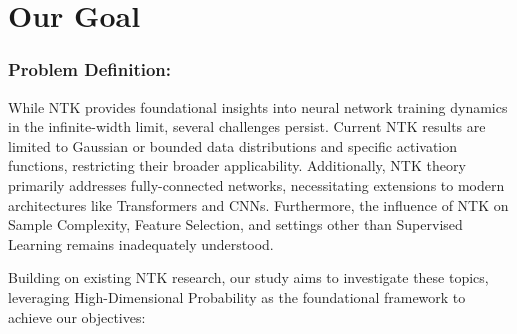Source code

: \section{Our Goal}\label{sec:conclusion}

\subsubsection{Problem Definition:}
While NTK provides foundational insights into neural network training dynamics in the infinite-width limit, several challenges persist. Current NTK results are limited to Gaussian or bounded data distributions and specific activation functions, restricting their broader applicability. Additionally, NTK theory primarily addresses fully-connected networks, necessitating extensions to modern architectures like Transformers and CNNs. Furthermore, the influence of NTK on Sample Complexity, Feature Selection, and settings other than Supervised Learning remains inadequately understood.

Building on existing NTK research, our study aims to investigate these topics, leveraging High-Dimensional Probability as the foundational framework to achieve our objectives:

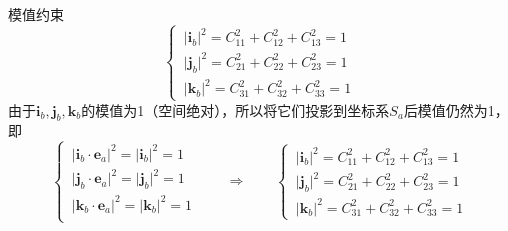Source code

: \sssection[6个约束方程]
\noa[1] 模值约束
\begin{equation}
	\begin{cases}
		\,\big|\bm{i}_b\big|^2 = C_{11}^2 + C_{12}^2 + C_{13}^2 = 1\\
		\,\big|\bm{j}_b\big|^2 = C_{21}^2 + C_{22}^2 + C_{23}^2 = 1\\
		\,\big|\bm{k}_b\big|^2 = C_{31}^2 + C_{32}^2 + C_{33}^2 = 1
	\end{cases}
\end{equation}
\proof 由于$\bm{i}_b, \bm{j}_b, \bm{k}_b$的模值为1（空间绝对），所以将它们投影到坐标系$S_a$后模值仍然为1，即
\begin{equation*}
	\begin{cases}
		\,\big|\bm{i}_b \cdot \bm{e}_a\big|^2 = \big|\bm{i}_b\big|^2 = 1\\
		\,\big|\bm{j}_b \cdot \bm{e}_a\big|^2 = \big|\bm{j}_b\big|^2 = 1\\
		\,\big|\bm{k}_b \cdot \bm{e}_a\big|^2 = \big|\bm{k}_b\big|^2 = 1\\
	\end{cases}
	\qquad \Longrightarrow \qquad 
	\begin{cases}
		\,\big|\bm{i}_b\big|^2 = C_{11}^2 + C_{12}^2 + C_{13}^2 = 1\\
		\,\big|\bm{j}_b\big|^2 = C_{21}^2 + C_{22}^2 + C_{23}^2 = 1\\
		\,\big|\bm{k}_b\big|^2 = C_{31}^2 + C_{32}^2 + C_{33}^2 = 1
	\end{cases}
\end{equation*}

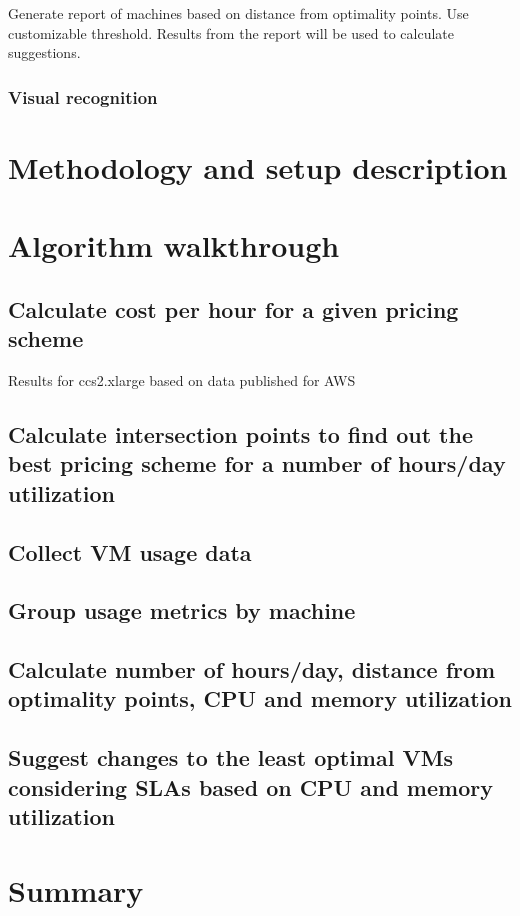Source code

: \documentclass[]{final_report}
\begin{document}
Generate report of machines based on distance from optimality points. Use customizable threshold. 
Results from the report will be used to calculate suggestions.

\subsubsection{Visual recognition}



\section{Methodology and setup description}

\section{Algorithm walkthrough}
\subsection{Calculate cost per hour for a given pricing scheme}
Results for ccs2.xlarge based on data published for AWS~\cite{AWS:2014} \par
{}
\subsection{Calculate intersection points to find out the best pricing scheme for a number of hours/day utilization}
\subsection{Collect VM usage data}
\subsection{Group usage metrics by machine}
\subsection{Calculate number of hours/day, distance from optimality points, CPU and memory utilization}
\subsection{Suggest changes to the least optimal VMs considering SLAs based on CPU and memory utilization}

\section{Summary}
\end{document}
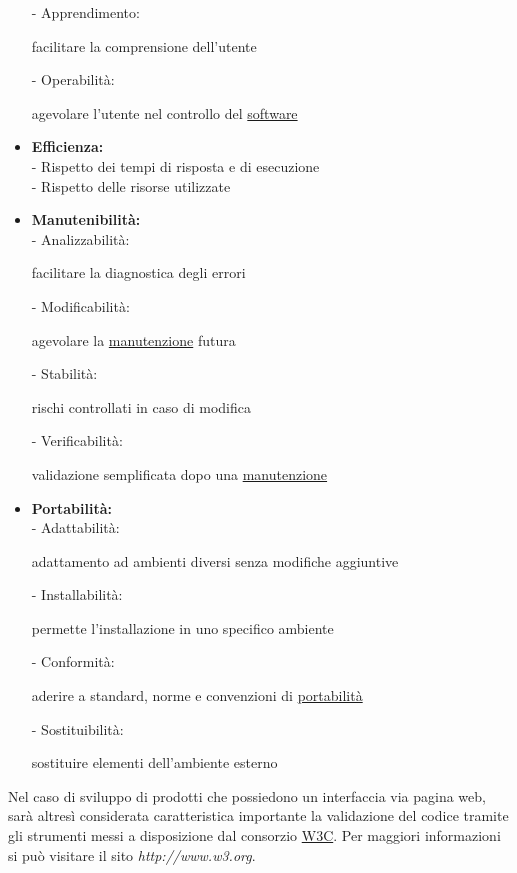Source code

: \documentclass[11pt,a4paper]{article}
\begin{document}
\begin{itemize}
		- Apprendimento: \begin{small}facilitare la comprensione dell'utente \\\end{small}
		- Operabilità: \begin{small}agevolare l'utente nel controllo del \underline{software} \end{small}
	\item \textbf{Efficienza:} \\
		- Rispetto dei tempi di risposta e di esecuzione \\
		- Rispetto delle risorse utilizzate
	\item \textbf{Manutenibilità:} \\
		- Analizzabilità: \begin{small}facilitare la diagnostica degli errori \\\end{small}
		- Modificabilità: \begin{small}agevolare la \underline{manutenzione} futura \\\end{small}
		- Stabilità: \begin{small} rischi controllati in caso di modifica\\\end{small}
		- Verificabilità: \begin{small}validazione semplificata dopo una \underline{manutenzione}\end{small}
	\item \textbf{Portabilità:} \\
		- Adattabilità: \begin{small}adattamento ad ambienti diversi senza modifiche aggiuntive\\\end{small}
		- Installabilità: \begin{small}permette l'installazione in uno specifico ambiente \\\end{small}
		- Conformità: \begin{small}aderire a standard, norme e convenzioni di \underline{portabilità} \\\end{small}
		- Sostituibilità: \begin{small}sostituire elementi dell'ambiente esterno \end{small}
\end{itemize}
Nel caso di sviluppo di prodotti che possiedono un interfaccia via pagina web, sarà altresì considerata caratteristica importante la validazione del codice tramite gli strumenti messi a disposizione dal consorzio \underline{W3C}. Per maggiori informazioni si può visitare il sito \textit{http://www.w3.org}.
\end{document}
________
What needs to be done - Reproduce every line of the listing above in which the string "textbf" appears.

Answer to this exercise -
	\item \textbf{Efficienza:} \\
	\item \textbf{Manutenibilità:} \\
	\item \textbf{Portabilità:} \\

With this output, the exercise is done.